Impossible Burgers. Photo by ANGELA WEISS/AFP via Getty Images
AFP via Getty Images
The Food and Drug Administration (FDA) has issued a notice that rejected the objections from the Center for Food Safety about the safety of genetically engineered soy leghemoglobin. Impossible Foods, Inc., which uses soy leghemoglobin in its vegan Impossible Burgers, already sells its products in grocery stores and restaurants.
What Is Soy Leghemoglobin?
According to Impossible Foods, soy leghemoglobin stands for legume hemoglobin and is a protein that contains heme. Heme, the molecule that carries iron in plants and animals, is responsible for the color, texture and taste of meat.
“We make the Impossible Burger using heme from soy plants, which is identical to heme from animals and gives Impossible its uniquely meaty flavor,” Impossible Foods said.
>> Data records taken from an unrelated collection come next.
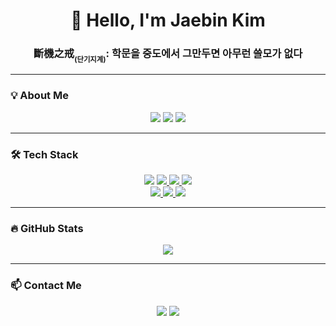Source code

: <h1 align="center">👋 Hello, I'm Jaebin Kim</h1>
<h3 align="center">斷機之戒<sub><sub>(단기지계)</sub></sub>: 학문을 중도에서 그만두면 아무런 쓸모가 없다</h3>

<!-- https://simpleicons.org -->
<!-- https://img.shields.io/badge/[이름]-[배경색]?style=for-the-badge&logo=[슬러그]&logoColor=[글씨색] -->

---

### 💡 **About Me**

<p align="center">
  <a href="https://jaebinary.github.io/about"><img src="https://img.shields.io/badge/GitHubPages-222222?style=for-the-badge&logo=github&logoColor=white"/></a>
  <a href="https://velog.io/@jaebinary/about"><img src="https://img.shields.io/badge/Velog-20C997?style=for-the-badge&logo=velog&logoColor=white"/></a>
  <a href="https://jaebinary.tistory.com"><img src="https://img.shields.io/badge/Tistory-FF5A4A?style=for-the-badge&logo=tistory&logoColor=white"/></a>
</p>

---

### 🛠 **Tech Stack**

<p align="center">
  <a href="https://docs.python.org/3.13/tutorial/index.html">
    <img src="https://img.shields.io/badge/Python-3776AB?style=for-the-badge&logo=python&logoColor=white"/></a>
  <a href="https://selenium-python.readthedocs.io/installation.html">
    <img src="https://img.shields.io/badge/Selenium-43B02A?style=for-the-badge&logo=selenium&logoColor=white"/>
  </a>
  <a href="https://pandas.pydata.org/docs/index.html">
    <img src="https://img.shields.io/badge/pandas-150458?style=for-the-badge&logo=pandas&logoColor=white"/>
  </a>
  <a href="https://docs.opencv.org/4.x/d6/d00/tutorial_py_root.html">
    <img src="https://img.shields.io/badge/OpenCV-5C3EE8?style=for-the-badge&logo=opencv&logoColor=white"/></a>

  <br>

  <a href="https://devdocs.io/c">
    <img src="https://img.shields.io/badge/ANSI C-00599C?style=for-the-badge&logo=c&logoColor=white"/>
  </a>
  <a href="https://docs.arduino.cc/language-reference">
    <img src="https://img.shields.io/badge/Arduino-00979D?style=for-the-badge&logo=arduino&logoColor=white"/>
  </a>
  <a href="https://www.st.com/en/evaluation-tools/stm32-nucleo-boards/documentation.html">
    <img src="https://img.shields.io/badge/STMicroelectronics-03234B?style=for-the-badge&logo=stmicroelectronics&logoColor=white"/>
  </a>
</p>

---

### 🔥 **GitHub Stats**

<div align="center">
  <img src="https://github-readme-stats.vercel.app/api?username=JaeBinary&show_icons=true&count_private=true&hide_border=true" />
</div>

---

### 📫 **Contact Me**

<p align="center">
  <a href="mailto:jaebin0815@gmail.com"><img src="https://img.shields.io/badge/Gmail-EA4335?style=for-the-badge&logo=gmail&logoColor=white"/></a>
  <a href="mailto:jaebin0815@naver.com"><img src="https://img.shields.io/badge/Naver-03C75A?style=for-the-badge&logo=naver&logoColor=white"/></a>
</p>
Soy leghemoglobin is one of two genetically engineered ingredients in Impossible Burgers. (The other genetically engineered ingredient is soy protein.) The company makes soy leghemoglobin by engineering yeast that has the gene for it. A simplified explanation of the process is that they insert the DNA for soy leghemoglobin into yeast, grow yeast through fermentation, isolate the soy leghemoglobin and add it to the burgers.
Impossible Foods points out that their process eliminates the need to harvest actual soy plants to get heme from their root nodules, which means their method is more sustainable. The company also shares that it has done “rigorous testing, including a stringent rat feeding study” that did not find any side effects from eating soy leghemoglobin.
The Center for Food Safety’s Objections
The Center for Food Safety (CFS), a nonprofit public interest and environmental advocacy organization, has filed objections to the FDA’s approval of genetically engineered soy leghemoglobin (GMO heme) as a color additive. The CFS has also objected to Impossible Foods selling its products in grocery stores before the FDA replied to its initial questions.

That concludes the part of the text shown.